┏━━

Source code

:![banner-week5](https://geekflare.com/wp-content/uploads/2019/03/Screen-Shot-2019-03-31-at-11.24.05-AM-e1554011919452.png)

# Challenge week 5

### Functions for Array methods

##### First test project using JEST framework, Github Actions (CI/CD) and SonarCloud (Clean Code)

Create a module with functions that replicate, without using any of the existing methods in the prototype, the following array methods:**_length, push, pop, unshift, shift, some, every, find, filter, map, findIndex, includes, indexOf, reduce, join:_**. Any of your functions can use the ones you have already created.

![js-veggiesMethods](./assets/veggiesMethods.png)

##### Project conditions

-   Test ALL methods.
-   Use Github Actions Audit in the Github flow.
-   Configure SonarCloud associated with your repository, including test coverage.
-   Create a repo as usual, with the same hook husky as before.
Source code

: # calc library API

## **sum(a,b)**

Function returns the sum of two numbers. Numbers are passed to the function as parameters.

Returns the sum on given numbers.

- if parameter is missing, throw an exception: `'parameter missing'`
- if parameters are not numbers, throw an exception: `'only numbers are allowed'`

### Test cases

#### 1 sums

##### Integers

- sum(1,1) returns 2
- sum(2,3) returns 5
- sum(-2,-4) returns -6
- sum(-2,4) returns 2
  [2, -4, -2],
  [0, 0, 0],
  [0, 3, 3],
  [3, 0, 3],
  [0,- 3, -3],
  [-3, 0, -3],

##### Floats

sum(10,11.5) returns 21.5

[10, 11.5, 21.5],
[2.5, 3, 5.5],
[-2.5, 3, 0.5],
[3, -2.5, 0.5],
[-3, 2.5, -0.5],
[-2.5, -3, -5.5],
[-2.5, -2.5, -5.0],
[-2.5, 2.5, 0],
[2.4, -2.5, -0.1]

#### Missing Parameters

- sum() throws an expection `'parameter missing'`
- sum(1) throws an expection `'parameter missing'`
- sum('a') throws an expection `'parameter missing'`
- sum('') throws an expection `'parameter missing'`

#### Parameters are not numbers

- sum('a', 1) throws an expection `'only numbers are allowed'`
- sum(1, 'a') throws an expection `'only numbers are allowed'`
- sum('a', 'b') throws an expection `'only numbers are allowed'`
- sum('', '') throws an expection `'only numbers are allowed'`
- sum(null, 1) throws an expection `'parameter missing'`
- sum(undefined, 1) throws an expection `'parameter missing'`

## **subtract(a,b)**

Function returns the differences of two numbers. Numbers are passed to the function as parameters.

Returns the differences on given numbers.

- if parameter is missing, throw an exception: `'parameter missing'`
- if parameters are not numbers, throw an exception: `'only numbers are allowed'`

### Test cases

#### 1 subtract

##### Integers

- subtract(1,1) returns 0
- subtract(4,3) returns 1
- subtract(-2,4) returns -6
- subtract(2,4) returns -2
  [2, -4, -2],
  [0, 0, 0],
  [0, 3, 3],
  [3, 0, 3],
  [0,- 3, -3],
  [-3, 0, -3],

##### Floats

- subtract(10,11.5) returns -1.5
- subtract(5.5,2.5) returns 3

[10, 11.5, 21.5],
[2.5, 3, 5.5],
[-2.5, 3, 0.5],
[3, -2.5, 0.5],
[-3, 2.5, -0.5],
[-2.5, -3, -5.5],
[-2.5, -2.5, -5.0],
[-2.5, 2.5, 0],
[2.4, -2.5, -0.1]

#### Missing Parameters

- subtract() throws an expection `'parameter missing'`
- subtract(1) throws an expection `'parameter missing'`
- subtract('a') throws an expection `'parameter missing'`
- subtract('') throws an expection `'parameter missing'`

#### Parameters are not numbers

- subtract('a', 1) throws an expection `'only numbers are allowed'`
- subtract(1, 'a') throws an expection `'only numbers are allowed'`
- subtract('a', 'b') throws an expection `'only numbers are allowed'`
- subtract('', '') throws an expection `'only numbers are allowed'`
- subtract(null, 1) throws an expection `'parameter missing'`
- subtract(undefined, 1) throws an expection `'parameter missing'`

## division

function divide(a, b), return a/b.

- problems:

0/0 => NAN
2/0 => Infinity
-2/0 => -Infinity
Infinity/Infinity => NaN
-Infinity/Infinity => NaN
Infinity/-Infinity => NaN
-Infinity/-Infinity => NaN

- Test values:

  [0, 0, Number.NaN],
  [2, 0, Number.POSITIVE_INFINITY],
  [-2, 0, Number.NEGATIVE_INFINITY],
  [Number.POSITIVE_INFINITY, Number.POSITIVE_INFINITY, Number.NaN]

┗━━

--- Assigned task ---
Set down each entry above again exactly as it reads.

--- Task response ---
Source code

:![banner-week5](https://geekflare.com/wp-content/uploads/2019/03/Screen-Shot-2019-03-31-at-11.24.05-AM-e1554011919452.png)

# Challenge week 5

### Functions for Array methods

##### First test project using JEST framework, Github Actions (CI/CD) and SonarCloud (Clean Code)

Create a module with functions that replicate, without using any of the existing methods in the prototype, the following array methods:**_length, push, pop, unshift, shift, some, every, find, filter, map, findIndex, includes, indexOf, reduce, join:_**. Any of your functions can use the ones you have already created.

![js-veggiesMethods](./assets/veggiesMethods.png)

##### Project conditions

-   Test ALL methods.
-   Use Github Actions Audit in the Github flow.
-   Configure SonarCloud associated with your repository, including test coverage.
-   Create a repo as usual, with the same hook husky as before.
Source code

: # calc library API

## **sum(a,b)**

Function returns the sum of two numbers. Numbers are passed to the function as parameters.

Returns the sum on given numbers.

- if parameter is missing, throw an exception: `'parameter missing'`
- if parameters are not numbers, throw an exception: `'only numbers are allowed'`

### Test cases

#### 1 sums

##### Integers

- sum(1,1) returns 2
- sum(2,3) returns 5
- sum(-2,-4) returns -6
- sum(-2,4) returns 2
  [2, -4, -2],
  [0, 0, 0],
  [0, 3, 3],
  [3, 0, 3],
  [0,- 3, -3],
  [-3, 0, -3],

##### Floats

sum(10,11.5) returns 21.5

[10, 11.5, 21.5],
[2.5, 3, 5.5],
[-2.5, 3, 0.5],
[3, -2.5, 0.5],
[-3, 2.5, -0.5],
[-2.5, -3, -5.5],
[-2.5, -2.5, -5.0],
[-2.5, 2.5, 0],
[2.4, -2.5, -0.1]

#### Missing Parameters

- sum() throws an expection `'parameter missing'`
- sum(1) throws an expection `'parameter missing'`
- sum('a') throws an expection `'parameter missing'`
- sum('') throws an expection `'parameter missing'`

#### Parameters are not numbers

- sum('a', 1) throws an expection `'only numbers are allowed'`
- sum(1, 'a') throws an expection `'only numbers are allowed'`
- sum('a', 'b') throws an expection `'only numbers are allowed'`
- sum('', '') throws an expection `'only numbers are allowed'`
- sum(null, 1) throws an expection `'parameter missing'`
- sum(undefined, 1) throws an expection `'parameter missing'`

## **subtract(a,b)**

Function returns the differences of two numbers. Numbers are passed to the function as parameters.

Returns the differences on given numbers.

- if parameter is missing, throw an exception: `'parameter missing'`
- if parameters are not numbers, throw an exception: `'only numbers are allowed'`

### Test cases

#### 1 subtract

##### Integers

- subtract(1,1) returns 0
- subtract(4,3) returns 1
- subtract(-2,4) returns -6
- subtract(2,4) returns -2
  [2, -4, -2],
  [0, 0, 0],
  [0, 3, 3],
  [3, 0, 3],
  [0,- 3, -3],
  [-3, 0, -3],

##### Floats

- subtract(10,11.5) returns -1.5
- subtract(5.5,2.5) returns 3

[10, 11.5, 21.5],
[2.5, 3, 5.5],
[-2.5, 3, 0.5],
[3, -2.5, 0.5],
[-3, 2.5, -0.5],
[-2.5, -3, -5.5],
[-2.5, -2.5, -5.0],
[-2.5, 2.5, 0],
[2.4, -2.5, -0.1]

#### Missing Parameters

- subtract() throws an expection `'parameter missing'`
- subtract(1) throws an expection `'parameter missing'`
- subtract('a') throws an expection `'parameter missing'`
- subtract('') throws an expection `'parameter missing'`

#### Parameters are not numbers

- subtract('a', 1) throws an expection `'only numbers are allowed'`
- subtract(1, 'a') throws an expection `'only numbers are allowed'`
- subtract('a', 'b') throws an expection `'only numbers are allowed'`
- subtract('', '') throws an expection `'only numbers are allowed'`
- subtract(null, 1) throws an expection `'parameter missing'`
- subtract(undefined, 1) throws an expection `'parameter missing'`

## division

function divide(a, b), return a/b.

- problems:

0/0 => NAN
2/0 => Infinity
-2/0 => -Infinity
Infinity/Infinity => NaN
-Infinity/Infinity => NaN
Infinity/-Infinity => NaN
-Infinity/-Infinity => NaN

- Test values:

  [0, 0, Number.NaN],
  [2, 0, Number.POSITIVE_INFINITY],
  [-2, 0, Number.NEGATIVE_INFINITY],
  [Number.POSITIVE_INFINITY, Number.POSITIVE_INFINITY, Number.NaN]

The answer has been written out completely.